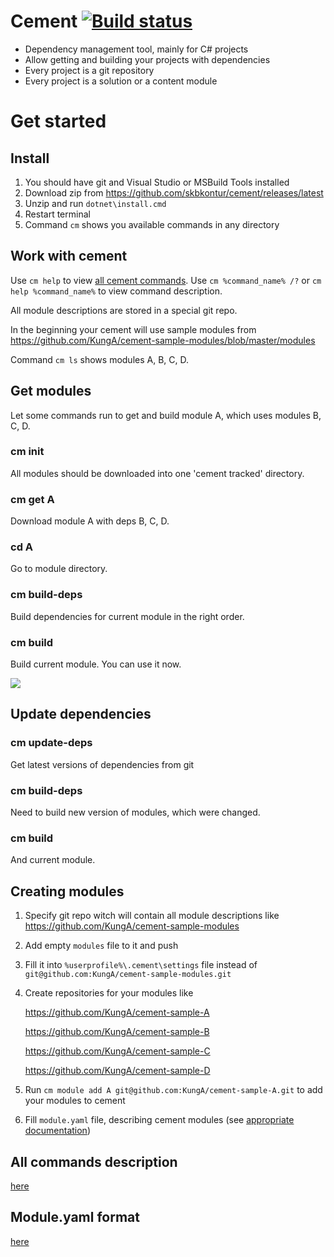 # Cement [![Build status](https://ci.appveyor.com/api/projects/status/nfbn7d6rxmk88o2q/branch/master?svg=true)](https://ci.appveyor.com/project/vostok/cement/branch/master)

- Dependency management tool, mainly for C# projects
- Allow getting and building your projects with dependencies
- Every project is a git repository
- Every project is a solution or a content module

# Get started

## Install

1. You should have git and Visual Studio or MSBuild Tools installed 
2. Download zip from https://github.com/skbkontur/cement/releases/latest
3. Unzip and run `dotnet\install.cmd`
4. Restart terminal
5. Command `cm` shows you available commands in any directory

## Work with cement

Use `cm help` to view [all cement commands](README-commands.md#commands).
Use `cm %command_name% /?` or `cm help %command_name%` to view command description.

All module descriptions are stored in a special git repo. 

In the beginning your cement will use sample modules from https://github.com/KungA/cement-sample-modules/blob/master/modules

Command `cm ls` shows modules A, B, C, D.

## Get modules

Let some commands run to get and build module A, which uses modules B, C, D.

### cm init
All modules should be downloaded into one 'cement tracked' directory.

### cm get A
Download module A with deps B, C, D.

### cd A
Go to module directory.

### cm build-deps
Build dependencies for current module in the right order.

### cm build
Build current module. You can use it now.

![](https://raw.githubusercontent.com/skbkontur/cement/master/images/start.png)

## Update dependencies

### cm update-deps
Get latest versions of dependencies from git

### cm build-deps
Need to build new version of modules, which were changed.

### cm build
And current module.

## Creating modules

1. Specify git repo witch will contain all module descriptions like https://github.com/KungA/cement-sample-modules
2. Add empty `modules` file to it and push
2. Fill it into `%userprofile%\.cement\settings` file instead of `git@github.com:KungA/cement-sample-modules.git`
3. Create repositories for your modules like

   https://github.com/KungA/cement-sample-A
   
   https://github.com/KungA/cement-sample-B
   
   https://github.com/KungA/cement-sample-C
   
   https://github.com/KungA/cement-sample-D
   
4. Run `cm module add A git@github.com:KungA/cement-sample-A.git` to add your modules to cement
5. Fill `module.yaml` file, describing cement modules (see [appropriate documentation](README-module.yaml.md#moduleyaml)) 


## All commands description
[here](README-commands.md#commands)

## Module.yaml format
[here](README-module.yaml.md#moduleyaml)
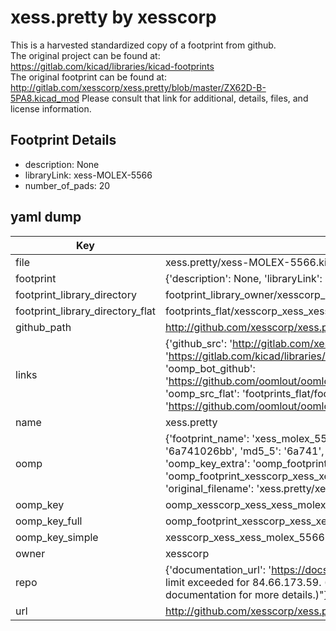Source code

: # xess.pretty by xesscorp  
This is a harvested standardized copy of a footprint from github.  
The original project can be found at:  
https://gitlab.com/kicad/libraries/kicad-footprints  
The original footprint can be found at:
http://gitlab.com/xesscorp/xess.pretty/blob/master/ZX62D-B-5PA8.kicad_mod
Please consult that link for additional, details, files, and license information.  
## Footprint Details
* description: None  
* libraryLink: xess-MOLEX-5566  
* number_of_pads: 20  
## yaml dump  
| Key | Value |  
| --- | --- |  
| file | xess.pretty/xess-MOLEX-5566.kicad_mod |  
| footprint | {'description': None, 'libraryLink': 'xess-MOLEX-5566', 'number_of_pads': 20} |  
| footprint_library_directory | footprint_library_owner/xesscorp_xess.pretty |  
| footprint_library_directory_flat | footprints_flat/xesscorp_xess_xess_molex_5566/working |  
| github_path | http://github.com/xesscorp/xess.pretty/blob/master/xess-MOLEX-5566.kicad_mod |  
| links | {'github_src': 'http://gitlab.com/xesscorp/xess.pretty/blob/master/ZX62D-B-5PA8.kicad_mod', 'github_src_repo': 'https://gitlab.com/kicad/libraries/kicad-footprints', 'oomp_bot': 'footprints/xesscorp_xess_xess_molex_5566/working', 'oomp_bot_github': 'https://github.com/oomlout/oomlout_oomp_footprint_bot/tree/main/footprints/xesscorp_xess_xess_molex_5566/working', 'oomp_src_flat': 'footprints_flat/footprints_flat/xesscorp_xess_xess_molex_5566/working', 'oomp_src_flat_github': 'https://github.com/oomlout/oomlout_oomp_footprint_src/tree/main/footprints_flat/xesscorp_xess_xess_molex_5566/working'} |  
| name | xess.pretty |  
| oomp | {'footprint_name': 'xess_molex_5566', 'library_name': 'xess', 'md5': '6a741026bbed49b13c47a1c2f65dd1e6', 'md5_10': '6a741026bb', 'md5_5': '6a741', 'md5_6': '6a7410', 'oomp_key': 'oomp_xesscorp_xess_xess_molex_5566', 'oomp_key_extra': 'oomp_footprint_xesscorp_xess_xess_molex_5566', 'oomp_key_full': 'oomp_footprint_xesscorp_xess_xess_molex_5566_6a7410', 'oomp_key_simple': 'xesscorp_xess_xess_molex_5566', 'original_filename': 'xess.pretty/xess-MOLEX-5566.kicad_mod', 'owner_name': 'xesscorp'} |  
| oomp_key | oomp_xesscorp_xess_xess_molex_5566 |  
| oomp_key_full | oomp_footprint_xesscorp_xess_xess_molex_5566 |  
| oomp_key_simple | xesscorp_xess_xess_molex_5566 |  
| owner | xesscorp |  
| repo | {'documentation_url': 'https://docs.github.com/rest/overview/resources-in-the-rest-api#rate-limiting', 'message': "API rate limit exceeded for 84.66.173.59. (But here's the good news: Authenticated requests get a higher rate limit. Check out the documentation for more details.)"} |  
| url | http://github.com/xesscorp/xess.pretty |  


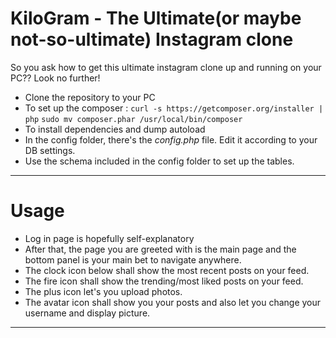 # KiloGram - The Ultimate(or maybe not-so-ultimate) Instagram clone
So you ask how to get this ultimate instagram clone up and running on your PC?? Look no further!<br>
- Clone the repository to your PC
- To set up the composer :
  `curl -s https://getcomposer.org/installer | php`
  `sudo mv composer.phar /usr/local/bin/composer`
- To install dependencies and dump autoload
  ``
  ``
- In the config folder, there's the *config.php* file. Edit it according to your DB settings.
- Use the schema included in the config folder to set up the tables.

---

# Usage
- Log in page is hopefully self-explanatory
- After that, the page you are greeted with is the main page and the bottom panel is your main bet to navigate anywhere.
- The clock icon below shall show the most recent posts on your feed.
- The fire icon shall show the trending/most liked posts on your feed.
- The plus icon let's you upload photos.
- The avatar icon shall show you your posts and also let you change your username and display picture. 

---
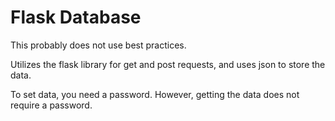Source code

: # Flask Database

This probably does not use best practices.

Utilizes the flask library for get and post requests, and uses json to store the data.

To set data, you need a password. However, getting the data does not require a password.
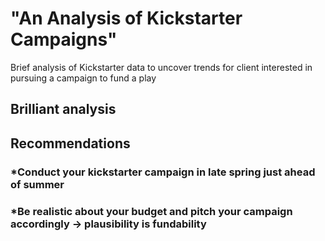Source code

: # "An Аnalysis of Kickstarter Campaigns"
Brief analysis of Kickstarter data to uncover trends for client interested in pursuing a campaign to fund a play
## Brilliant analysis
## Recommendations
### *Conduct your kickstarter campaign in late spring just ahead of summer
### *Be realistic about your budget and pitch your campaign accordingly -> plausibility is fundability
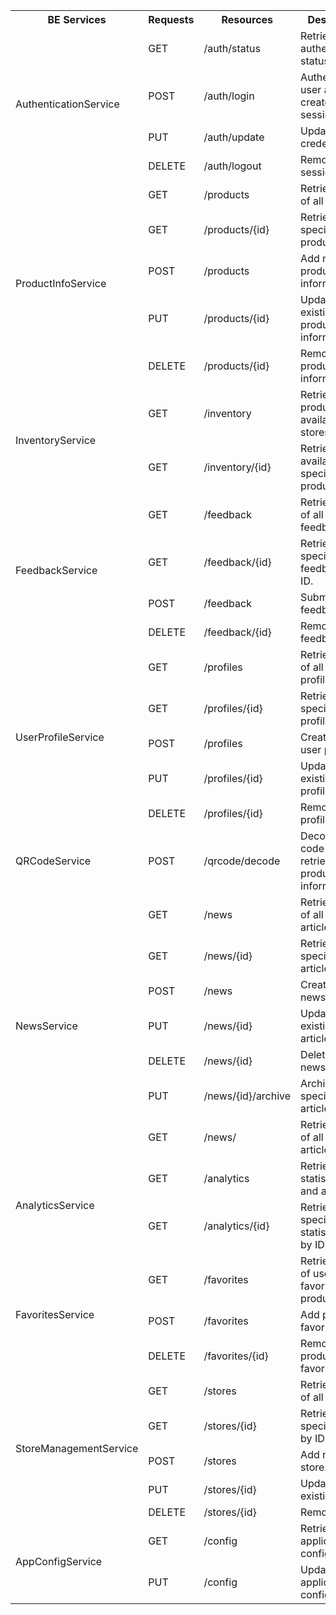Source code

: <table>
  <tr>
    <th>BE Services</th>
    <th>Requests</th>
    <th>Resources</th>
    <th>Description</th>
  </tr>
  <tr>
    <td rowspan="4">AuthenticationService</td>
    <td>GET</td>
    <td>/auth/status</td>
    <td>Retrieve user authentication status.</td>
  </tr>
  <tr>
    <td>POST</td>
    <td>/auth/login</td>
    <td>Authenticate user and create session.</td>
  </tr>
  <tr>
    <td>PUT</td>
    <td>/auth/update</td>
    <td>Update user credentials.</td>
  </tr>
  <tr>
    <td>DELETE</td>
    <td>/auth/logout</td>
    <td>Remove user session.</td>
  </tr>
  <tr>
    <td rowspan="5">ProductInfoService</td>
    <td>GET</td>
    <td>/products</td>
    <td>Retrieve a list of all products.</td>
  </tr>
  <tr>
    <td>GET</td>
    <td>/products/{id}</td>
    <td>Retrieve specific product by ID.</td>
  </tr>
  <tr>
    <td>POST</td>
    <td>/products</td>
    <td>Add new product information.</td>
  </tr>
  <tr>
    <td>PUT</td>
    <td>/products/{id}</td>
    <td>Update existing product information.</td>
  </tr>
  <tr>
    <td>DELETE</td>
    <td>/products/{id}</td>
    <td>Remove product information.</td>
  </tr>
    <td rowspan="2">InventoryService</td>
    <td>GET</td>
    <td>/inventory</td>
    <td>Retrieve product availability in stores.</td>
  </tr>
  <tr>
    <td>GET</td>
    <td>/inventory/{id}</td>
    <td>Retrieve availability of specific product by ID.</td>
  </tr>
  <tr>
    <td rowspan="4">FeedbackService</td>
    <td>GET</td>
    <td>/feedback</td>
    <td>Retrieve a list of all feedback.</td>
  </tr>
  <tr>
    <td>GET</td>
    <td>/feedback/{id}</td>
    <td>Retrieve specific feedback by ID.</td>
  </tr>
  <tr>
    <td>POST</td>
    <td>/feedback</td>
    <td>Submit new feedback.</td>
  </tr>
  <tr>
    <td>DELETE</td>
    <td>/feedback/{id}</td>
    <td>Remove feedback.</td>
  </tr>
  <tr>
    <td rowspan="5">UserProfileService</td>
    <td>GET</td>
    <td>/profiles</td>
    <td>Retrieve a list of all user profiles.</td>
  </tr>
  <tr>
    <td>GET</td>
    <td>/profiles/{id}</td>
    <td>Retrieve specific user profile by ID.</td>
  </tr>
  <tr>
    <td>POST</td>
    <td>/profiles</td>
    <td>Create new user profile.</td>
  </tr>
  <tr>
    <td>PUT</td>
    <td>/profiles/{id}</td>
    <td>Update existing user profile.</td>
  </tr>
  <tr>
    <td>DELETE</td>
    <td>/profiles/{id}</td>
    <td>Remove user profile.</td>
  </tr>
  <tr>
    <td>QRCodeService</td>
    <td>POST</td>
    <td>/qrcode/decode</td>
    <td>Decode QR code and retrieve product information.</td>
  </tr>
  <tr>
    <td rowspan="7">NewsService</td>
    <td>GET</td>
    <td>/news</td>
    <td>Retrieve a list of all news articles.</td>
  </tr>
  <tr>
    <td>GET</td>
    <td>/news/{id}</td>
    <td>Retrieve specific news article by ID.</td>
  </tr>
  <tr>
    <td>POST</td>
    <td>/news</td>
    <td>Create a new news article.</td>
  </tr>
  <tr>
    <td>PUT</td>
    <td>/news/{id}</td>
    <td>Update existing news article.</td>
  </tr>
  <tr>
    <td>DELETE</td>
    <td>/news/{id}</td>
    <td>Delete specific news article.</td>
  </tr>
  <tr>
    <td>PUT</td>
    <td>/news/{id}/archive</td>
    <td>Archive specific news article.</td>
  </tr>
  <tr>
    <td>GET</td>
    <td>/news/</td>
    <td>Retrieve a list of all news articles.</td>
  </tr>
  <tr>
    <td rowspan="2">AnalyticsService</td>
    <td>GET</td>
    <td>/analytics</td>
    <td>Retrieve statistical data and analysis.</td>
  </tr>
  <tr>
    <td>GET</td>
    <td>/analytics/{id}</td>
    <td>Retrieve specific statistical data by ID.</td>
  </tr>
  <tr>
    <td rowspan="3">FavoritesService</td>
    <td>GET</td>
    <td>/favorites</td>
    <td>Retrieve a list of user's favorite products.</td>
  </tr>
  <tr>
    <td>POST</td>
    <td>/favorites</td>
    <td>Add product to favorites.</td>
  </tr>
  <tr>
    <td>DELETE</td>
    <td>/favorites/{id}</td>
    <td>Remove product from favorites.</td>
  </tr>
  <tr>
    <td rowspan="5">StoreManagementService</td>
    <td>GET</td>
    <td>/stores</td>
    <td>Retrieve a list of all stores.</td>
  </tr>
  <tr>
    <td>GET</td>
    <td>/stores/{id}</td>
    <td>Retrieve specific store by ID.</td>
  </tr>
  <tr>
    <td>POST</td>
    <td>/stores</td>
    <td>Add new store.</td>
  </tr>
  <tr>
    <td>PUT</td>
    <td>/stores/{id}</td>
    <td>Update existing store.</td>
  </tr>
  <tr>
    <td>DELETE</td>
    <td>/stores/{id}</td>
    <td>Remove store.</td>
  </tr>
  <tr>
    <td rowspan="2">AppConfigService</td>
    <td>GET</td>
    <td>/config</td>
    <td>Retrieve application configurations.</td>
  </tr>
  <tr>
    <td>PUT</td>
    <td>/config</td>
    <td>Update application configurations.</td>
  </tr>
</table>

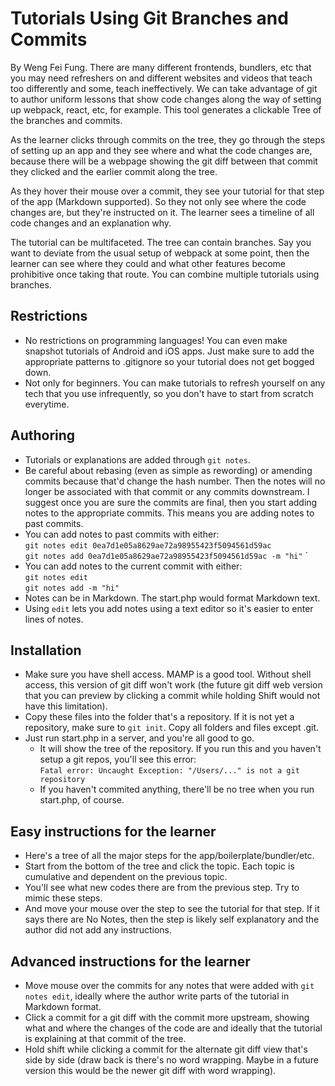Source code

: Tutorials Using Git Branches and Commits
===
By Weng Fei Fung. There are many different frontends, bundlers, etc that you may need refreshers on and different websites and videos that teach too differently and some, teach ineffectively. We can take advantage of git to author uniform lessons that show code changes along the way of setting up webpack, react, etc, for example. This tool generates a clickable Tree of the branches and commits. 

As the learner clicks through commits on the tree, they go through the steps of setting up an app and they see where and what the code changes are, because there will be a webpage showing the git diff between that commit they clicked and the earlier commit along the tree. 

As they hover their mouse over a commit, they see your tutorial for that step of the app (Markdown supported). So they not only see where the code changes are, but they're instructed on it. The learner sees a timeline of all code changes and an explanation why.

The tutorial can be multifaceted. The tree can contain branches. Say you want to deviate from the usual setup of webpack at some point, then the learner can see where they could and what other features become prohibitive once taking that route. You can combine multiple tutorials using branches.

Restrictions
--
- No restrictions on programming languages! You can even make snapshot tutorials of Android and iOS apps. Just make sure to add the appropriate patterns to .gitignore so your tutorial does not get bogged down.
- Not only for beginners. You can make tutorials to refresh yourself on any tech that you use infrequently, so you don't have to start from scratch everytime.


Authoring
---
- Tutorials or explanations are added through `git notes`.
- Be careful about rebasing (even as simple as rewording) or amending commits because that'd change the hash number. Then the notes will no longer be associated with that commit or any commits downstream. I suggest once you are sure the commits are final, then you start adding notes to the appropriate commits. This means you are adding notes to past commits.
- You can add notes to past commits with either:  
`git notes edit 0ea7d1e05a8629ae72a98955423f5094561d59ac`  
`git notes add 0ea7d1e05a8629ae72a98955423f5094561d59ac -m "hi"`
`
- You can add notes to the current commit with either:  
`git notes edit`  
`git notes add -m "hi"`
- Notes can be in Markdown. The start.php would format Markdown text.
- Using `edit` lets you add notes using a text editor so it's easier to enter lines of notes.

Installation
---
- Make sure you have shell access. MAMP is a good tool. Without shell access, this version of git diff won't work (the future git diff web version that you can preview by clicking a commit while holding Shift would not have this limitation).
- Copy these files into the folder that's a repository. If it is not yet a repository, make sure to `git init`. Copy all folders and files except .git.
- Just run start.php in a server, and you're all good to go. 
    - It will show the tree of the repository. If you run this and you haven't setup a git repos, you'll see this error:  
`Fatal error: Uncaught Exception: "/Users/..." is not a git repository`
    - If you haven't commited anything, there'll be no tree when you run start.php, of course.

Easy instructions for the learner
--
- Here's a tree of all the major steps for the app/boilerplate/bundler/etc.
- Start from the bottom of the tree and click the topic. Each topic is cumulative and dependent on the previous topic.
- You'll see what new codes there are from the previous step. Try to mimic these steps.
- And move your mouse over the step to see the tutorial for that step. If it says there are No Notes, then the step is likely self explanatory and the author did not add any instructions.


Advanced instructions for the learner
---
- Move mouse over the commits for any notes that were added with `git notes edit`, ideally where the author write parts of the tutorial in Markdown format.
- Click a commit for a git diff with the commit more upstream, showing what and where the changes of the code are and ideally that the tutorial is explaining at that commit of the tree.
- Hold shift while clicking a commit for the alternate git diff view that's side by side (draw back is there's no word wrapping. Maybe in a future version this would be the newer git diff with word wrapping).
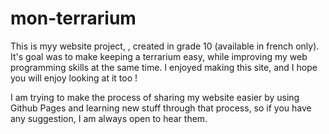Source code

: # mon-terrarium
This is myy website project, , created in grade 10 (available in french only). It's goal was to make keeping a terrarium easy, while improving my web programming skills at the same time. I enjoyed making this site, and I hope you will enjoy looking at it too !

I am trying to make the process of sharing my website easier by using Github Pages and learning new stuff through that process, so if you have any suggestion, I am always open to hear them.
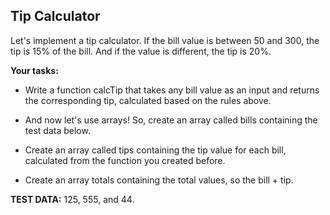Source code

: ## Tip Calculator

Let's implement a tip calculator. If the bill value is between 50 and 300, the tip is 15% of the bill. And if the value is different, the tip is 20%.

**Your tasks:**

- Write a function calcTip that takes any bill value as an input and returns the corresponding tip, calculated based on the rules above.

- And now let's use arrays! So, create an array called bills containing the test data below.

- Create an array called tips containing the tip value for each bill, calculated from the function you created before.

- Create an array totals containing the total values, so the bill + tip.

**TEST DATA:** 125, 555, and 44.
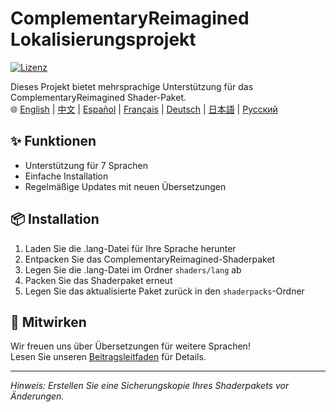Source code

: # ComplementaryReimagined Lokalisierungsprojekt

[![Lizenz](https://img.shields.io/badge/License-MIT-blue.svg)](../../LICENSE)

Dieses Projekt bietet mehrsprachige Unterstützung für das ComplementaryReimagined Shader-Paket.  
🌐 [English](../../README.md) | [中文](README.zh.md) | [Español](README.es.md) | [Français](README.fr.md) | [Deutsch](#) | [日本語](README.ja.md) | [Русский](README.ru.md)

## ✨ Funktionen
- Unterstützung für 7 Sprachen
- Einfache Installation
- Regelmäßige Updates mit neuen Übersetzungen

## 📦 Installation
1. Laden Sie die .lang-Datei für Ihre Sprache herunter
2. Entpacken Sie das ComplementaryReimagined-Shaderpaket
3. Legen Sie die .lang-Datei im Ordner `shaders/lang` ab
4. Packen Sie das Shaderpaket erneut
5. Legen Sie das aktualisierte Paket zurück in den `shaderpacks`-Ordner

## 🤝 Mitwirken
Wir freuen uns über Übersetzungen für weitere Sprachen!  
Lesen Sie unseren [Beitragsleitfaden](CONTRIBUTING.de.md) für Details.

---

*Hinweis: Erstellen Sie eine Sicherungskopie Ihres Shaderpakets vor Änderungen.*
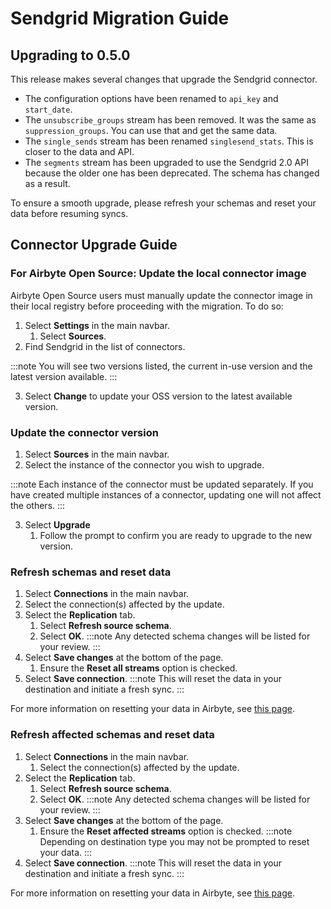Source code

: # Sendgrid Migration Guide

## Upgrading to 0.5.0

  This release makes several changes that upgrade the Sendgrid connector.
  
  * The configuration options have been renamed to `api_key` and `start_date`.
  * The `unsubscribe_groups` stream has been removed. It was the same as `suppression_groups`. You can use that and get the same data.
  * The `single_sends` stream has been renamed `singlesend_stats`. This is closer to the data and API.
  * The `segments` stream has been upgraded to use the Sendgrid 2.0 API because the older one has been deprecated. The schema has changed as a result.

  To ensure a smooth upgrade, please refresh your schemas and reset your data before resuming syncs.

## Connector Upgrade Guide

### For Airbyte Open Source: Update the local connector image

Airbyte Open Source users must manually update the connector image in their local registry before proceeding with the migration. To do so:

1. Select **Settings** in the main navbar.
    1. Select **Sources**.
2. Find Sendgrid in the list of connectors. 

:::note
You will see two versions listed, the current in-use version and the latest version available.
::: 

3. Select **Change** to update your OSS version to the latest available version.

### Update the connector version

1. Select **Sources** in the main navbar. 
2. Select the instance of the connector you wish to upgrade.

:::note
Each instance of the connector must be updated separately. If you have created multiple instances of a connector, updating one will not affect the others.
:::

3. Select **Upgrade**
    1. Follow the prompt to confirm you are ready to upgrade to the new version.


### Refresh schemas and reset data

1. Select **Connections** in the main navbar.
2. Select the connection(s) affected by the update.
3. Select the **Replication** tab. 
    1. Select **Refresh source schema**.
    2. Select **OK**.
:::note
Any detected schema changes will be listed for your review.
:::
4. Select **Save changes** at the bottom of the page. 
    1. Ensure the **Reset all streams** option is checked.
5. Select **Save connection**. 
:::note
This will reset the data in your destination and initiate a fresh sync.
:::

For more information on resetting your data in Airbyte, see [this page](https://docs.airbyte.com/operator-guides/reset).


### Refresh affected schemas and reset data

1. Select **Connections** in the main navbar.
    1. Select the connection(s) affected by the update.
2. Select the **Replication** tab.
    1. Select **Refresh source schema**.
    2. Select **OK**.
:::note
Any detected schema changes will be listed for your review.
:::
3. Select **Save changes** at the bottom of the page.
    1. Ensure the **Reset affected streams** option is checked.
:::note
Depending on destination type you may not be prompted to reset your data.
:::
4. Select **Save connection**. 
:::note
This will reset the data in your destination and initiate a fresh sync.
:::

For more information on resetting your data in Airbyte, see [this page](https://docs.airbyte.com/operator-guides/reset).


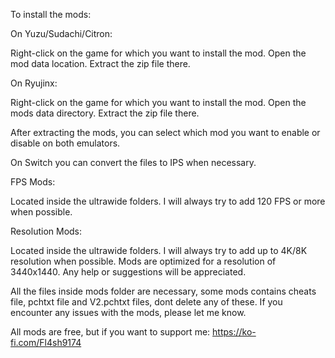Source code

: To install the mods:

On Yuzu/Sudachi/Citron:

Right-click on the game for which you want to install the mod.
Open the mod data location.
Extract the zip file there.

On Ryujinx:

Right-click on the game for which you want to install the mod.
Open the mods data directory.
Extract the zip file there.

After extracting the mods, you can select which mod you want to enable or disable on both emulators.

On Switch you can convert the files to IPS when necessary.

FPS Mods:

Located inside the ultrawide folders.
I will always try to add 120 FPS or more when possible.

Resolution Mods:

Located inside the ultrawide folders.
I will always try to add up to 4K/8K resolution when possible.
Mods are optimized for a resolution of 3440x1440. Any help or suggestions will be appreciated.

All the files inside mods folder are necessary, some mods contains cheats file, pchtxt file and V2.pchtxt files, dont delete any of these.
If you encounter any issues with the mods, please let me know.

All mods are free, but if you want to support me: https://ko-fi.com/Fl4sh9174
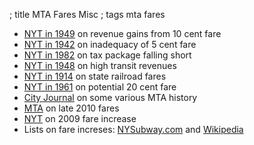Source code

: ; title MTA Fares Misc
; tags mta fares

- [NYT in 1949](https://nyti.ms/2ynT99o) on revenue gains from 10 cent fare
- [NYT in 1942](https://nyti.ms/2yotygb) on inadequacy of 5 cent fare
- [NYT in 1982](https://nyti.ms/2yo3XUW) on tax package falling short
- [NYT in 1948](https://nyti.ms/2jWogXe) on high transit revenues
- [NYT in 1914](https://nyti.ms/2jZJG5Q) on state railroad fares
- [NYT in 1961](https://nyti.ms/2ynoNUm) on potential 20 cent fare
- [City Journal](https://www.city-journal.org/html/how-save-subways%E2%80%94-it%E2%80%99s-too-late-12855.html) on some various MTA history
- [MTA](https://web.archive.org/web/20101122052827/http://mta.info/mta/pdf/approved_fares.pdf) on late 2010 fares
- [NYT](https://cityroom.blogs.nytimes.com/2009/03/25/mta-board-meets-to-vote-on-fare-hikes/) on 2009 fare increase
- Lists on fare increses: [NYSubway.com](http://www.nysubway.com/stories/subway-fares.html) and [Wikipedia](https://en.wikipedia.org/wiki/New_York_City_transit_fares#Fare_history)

···

Quote only what lies between the first line of the records and the line containing "## Work with cement", please, including both lines and excluding images.

> **Expected output**:
 # Cement [![Build status](https://ci.appveyor.com/api/projects/status/nfbn7d6rxmk88o2q/branch/master?svg=true)](https://ci.appveyor.com/project/vostok/cement/branch/master)

- Dependency management tool, mainly for C# projects
- Allow getting and building your projects with dependencies
- Every project is a git repository
- Every project is a solution or a content module

# Get started

## Install

1. You should have git and Visual Studio or MSBuild Tools installed 
2. Download zip from https://github.com/skbkontur/cement/releases/latest
3. Unzip and run `dotnet\install.cmd`
4. Restart terminal
5. Command `cm` shows you available commands in any directory

## Work with cement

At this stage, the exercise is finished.